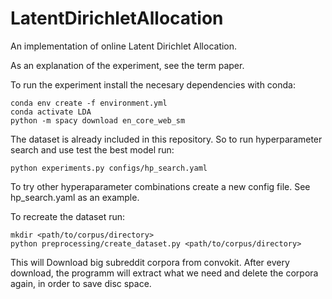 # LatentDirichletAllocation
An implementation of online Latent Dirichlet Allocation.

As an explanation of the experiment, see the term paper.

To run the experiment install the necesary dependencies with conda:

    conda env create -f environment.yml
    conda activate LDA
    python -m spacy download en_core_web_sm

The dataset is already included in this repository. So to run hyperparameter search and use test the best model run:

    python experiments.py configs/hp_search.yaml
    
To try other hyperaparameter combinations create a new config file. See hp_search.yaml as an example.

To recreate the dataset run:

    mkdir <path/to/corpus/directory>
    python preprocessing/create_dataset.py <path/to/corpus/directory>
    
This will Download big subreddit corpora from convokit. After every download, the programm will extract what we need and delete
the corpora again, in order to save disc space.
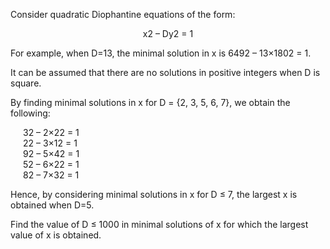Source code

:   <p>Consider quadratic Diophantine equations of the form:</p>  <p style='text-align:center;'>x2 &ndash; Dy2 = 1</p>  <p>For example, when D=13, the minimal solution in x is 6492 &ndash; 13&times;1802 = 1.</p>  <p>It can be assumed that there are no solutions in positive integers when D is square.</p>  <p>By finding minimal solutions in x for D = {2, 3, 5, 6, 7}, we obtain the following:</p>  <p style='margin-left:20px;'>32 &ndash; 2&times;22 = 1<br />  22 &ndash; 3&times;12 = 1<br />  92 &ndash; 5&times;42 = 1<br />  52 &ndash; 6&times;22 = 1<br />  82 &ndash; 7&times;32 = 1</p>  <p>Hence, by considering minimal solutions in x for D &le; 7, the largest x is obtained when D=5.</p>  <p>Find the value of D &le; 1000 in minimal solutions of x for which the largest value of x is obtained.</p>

☆ ☆ ☆ ☆ ☆

_ABOUT THIS TASK_:
Leave out the pictures, and write out exactly the lines from the line containing "Source code" through the end of the records above.

_EXERCISE OUTPUT_:
Source code

:   <p>Consider quadratic Diophantine equations of the form:</p>  <p style='text-align:center;'>x2 &ndash; Dy2 = 1</p>  <p>For example, when D=13, the minimal solution in x is 6492 &ndash; 13&times;1802 = 1.</p>  <p>It can be assumed that there are no solutions in positive integers when D is square.</p>  <p>By finding minimal solutions in x for D = {2, 3, 5, 6, 7}, we obtain the following:</p>  <p style='margin-left:20px;'>32 &ndash; 2&times;22 = 1<br />  22 &ndash; 3&times;12 = 1<br />  92 &ndash; 5&times;42 = 1<br />  52 &ndash; 6&times;22 = 1<br />  82 &ndash; 7&times;32 = 1</p>  <p>Hence, by considering minimal solutions in x for D &le; 7, the largest x is obtained when D=5.</p>  <p>Find the value of D &le; 1000 in minimal solutions of x for which the largest value of x is obtained.</p>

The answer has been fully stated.